21st Precinct
- Everett Sloane
- Genre: Police drama
- Running time: 30 minutes
- Country of origin: United States
- Language: English
- Syndicates: CBS
- Starring: Everett Sloane
- Announcer: Art Hannes Bob Hill
- Original release: 1953 – 1956

= 21st Precinct =

Police radio drama (1953 to 1956)

21st Precinct ( Twenty-First Precinct and Twenty First Precinct) was a police drama broadcast on CBS radio from July 7, 1953, to July 26, 1956. It was initially a summer replacement for My Friend Irma.

The program was produced in cooperation with the Patrolmen's Benevolent Association of the City of New York and presented "adaptations from true criminal records in New York...from the policeman's point of view." Historically, the 21st Precinct had been located near Gramercy Park in Manhattan but in 1929 the department reorganized the precinct numbering, and the 21st designation was dropped from use.

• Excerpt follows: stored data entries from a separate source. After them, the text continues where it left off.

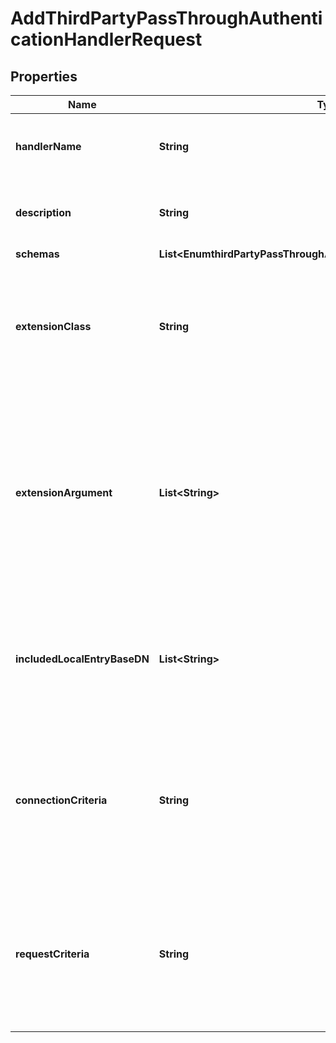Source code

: 

# AddThirdPartyPassThroughAuthenticationHandlerRequest


## Properties

| Name | Type | Description | Notes |
|------------ | ------------- | ------------- | -------------|
|**handlerName** | **String** | Name of the new Pass Through Authentication Handler |  |
|**description** | **String** | A description for this Pass Through Authentication Handler |  [optional] |
|**schemas** | **List&lt;EnumthirdPartyPassThroughAuthenticationHandlerSchemaUrn&gt;** |  |  |
|**extensionClass** | **String** | The fully-qualified name of the Java class providing the logic for the Third Party Pass Through Authentication Handler. |  |
|**extensionArgument** | **List&lt;String&gt;** | The set of arguments used to customize the behavior for the Third Party Pass Through Authentication Handler. Each configuration property should be given in the form &#39;name&#x3D;value&#39;. |  [optional] |
|**includedLocalEntryBaseDN** | **List&lt;String&gt;** | The base DNs for the local users whose authentication attempts may be passed through to the external authentication service. |  [optional] |
|**connectionCriteria** | **String** | A reference to connection criteria that will be used to indicate which bind requests should be passed through to the external authentication service. |  [optional] |
|**requestCriteria** | **String** | A reference to request criteria that will be used to indicate which bind requests should be passed through to the external authentication service. |  [optional] |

No such precinct existed during the show's run, nor does a 21st exist today. However, the fictional precinct's territory corresponds closely to that of the Upper East Side's 23rd Precinct as it has existed since 1929.

Stanley Niss was the producer writer-director. The role of precinct Captain Frank Kennelly was played by Everett Sloane (for the first 109 episodes and briefly in episode 135). During episode 109, Captain Frank Kennelly was promoted to Deputy Inspector and reassigned out of the 21st Precinct. He was replaced by Captain Cronin (played by James Gregory, 1955–56) and then Captain Keough (Les Damon, 1956).

Other cast regulars were Ken Lynch (as Lt. Matt King), Harold Stone (as Sgt. Waters), Jack Orrison (as Sgt. Collins), and Santos Ortega (as Lt. Gorman).

The program's announcer began the program's opening each week:
21st Precinct. It's just lines on a map of the city of New York. Most of the 173,000 people wedged into the nine-tenths of a square mile between Fifth Avenue and the East River wouldn't know, if you asked them, that they lived or worked in the 21st. Whether they know it or not, the security of their persons, their homes, and their property is the job of the men of the 21st.

At that point the lead actor would complete the introduction:
The 21st Precinct. 160 patrolmen, 11 sergeants and four lieutenants of whom I'm the boss. My name is Kennelly. Frank Kennelly. I'm Captain in command of the 21st.

Art Hannes, Bob Hill, and Hugh Holder were the program's announcers.

== Production ==
The series was produced by John Ives; it was usually directed and written by Stanley Niss. (Another source lists Niss as producer.) Norman Frank was the program supervisor.

==Critical response==
A review in the trade publication Variety called 21st Precinct "an exciting show" and noted that the program essentially imitated Dragnet, "down to the last, authentic, understated detailing of police procedure and the curtain-line explanation: 'Names have been changed to protect the innocent.'" It added, however, that 21st Precinct offered more insights than Dragnet into a police captain's routine, making the character "seem all the more human".